DATA IN THIS EXERCISE START

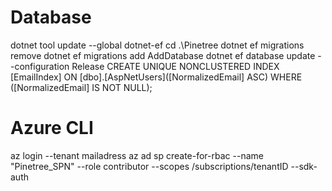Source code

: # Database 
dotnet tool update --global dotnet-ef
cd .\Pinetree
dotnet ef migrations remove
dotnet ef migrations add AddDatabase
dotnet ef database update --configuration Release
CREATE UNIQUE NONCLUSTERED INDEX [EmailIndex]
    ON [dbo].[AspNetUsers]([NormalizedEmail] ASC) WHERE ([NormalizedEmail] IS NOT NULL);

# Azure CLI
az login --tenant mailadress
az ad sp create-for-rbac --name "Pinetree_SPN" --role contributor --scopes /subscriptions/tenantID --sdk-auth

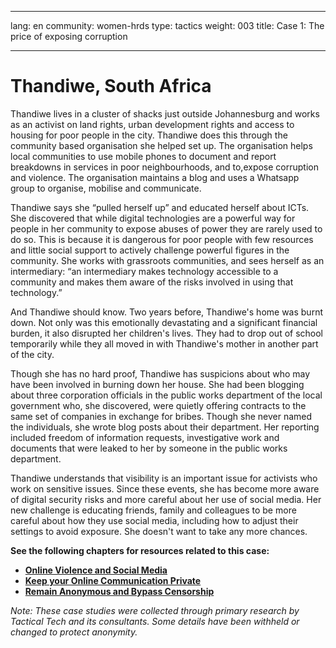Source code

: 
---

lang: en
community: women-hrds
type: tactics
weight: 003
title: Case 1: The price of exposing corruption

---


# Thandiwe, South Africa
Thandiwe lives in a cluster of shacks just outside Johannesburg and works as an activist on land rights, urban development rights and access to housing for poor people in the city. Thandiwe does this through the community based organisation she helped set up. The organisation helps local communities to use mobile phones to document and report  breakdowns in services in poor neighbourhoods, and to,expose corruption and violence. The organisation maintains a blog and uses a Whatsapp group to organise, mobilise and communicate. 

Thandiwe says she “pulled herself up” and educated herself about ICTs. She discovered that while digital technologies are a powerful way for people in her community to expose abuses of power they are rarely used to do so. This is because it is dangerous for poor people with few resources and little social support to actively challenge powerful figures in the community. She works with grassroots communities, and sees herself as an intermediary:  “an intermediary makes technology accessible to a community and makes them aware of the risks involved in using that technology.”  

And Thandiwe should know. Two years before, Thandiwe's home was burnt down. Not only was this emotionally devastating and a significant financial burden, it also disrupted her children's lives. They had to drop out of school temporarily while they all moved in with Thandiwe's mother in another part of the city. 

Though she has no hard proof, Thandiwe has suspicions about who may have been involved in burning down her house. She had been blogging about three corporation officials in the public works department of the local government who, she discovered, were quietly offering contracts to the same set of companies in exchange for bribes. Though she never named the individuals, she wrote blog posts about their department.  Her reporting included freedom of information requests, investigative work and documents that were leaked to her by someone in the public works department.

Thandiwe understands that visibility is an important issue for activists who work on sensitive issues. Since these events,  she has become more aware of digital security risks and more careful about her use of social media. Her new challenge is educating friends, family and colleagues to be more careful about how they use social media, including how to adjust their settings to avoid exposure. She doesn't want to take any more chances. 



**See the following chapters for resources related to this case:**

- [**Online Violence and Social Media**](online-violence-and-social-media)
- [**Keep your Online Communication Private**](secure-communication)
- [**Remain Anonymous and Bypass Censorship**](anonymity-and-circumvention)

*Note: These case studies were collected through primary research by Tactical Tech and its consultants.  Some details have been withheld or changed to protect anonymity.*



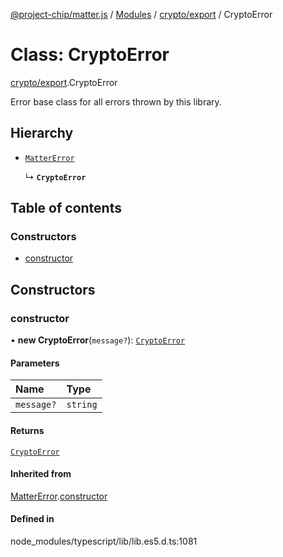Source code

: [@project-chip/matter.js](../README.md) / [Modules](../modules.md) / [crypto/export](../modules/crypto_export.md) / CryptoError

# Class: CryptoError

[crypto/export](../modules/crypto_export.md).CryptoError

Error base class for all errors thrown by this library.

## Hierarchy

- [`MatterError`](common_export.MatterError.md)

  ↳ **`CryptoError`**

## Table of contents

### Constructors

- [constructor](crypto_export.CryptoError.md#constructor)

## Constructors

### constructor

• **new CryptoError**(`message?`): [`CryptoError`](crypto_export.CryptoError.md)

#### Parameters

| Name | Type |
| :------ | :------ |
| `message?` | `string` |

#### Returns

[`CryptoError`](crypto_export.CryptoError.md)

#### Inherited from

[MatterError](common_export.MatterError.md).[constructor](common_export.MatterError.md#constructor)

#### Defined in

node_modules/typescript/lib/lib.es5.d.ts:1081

DATA IN THIS EXERCISE END
DATA IN THIS EXERCISE START

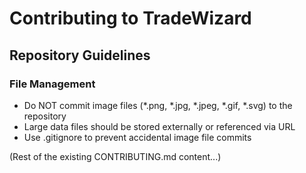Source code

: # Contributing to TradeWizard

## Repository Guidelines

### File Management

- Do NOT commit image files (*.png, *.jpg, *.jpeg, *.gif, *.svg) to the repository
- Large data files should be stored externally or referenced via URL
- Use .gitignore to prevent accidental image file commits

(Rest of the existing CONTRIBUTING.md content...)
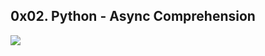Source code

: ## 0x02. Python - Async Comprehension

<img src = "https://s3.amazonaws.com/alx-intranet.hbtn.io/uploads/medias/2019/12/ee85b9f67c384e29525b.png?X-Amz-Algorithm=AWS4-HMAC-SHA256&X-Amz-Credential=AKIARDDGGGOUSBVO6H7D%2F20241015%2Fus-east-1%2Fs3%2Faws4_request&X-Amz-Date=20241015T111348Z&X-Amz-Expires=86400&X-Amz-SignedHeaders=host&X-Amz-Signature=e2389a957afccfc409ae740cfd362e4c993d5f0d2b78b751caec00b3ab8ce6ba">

DATA IN THIS EXERCISE END
DATA IN THIS EXERCISE START

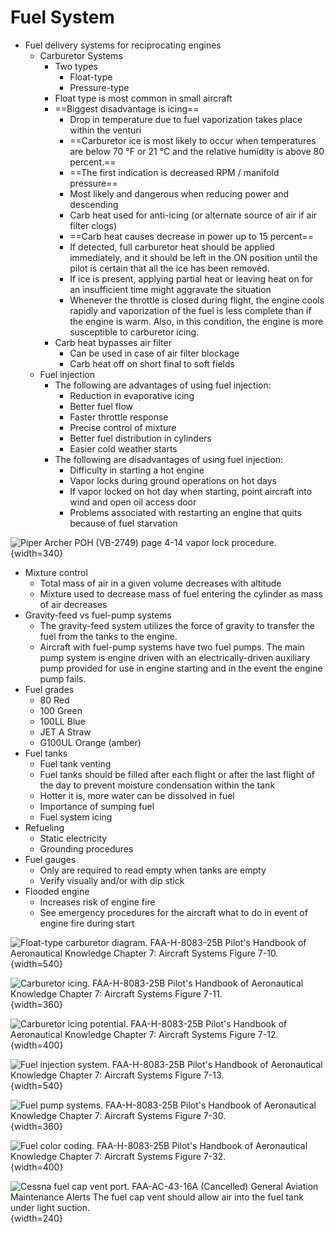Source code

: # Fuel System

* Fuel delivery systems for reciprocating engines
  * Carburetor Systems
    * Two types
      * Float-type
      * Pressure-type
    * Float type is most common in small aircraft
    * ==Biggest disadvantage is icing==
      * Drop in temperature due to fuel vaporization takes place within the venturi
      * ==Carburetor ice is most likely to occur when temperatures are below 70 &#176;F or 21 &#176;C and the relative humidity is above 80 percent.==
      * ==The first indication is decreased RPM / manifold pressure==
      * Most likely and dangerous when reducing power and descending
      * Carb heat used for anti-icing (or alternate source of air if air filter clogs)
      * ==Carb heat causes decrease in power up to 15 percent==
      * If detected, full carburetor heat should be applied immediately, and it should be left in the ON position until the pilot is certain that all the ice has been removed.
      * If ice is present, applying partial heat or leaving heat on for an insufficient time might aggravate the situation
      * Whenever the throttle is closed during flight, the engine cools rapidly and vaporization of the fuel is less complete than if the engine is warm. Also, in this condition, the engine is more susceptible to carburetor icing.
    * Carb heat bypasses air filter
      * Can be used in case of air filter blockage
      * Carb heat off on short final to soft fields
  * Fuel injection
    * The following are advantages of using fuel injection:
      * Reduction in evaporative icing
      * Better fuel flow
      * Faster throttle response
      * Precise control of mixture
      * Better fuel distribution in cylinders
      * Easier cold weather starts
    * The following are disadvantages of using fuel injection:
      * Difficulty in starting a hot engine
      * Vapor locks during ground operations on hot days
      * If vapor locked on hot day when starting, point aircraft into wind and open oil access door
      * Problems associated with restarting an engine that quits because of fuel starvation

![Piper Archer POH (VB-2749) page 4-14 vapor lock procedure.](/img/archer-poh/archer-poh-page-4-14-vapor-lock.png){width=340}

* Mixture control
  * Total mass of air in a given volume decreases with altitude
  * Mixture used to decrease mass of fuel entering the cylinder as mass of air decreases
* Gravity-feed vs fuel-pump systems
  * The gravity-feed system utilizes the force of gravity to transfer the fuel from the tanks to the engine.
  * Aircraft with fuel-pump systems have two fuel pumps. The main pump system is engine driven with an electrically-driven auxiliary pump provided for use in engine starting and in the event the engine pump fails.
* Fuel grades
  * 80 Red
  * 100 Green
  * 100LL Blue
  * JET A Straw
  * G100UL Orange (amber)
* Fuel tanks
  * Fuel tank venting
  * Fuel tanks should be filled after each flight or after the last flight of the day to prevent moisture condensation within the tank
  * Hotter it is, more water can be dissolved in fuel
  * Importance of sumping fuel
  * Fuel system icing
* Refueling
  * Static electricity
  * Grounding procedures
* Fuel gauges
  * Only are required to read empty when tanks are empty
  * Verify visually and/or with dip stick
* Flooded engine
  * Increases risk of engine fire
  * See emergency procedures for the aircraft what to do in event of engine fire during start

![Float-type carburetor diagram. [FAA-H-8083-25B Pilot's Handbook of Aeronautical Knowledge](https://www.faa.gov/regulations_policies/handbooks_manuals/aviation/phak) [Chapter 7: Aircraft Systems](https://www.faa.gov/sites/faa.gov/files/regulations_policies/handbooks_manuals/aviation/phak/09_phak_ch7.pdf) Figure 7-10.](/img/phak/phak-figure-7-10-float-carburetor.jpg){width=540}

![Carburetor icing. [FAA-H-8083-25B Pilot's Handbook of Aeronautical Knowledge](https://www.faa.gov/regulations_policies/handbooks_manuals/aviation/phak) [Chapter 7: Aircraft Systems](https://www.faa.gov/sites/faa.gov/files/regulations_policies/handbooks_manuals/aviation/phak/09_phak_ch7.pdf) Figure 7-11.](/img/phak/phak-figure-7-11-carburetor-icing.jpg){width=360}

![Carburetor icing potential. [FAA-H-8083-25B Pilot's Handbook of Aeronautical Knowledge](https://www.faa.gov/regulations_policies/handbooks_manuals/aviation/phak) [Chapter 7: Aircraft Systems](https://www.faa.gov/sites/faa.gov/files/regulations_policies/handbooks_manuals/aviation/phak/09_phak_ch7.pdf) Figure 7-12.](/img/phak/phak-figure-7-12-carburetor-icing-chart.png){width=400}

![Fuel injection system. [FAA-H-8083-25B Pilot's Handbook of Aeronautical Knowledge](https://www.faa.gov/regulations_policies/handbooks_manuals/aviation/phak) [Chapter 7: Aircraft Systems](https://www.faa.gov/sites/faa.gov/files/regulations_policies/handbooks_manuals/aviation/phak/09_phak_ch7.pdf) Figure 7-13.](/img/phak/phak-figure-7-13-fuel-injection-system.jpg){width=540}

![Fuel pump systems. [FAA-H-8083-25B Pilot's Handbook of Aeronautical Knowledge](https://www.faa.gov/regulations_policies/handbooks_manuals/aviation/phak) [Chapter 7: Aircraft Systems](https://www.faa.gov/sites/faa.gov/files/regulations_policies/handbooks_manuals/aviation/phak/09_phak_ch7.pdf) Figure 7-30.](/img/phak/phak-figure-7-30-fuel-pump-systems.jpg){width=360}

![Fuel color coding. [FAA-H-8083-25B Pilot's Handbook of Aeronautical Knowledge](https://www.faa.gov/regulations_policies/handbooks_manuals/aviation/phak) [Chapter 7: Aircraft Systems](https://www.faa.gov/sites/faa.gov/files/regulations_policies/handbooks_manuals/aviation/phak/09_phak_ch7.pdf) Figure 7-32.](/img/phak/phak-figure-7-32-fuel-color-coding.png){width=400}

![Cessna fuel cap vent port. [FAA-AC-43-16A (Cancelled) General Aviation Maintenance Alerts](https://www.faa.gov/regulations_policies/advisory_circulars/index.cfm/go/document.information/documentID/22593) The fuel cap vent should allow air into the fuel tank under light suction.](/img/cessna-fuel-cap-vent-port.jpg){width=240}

DATA IN THIS EXERCISE END

#### WHAT YOU HAVE TO DO:
Retype only this portion of the data above: the line containing "icing. [FAA-H-8083-25B Pilot's", the line containing "icing potential. [FAA-H-8083-25B", and all lines between them, exactly.

#### WORKED SOLUTION:
![Carburetor icing. [FAA-H-8083-25B Pilot's Handbook of Aeronautical Knowledge](https://www.faa.gov/regulations_policies/handbooks_manuals/aviation/phak) [Chapter 7: Aircraft Systems](https://www.faa.gov/sites/faa.gov/files/regulations_policies/handbooks_manuals/aviation/phak/09_phak_ch7.pdf) Figure 7-11.](/img/phak/phak-figure-7-11-carburetor-icing.jpg){width=360}

![Carburetor icing potential. [FAA-H-8083-25B Pilot's Handbook of Aeronautical Knowledge](https://www.faa.gov/regulations_policies/handbooks_manuals/aviation/phak) [Chapter 7: Aircraft Systems](https://www.faa.gov/sites/faa.gov/files/regulations_policies/handbooks_manuals/aviation/phak/09_phak_ch7.pdf) Figure 7-12.](/img/phak/phak-figure-7-12-carburetor-icing-chart.png){width=400}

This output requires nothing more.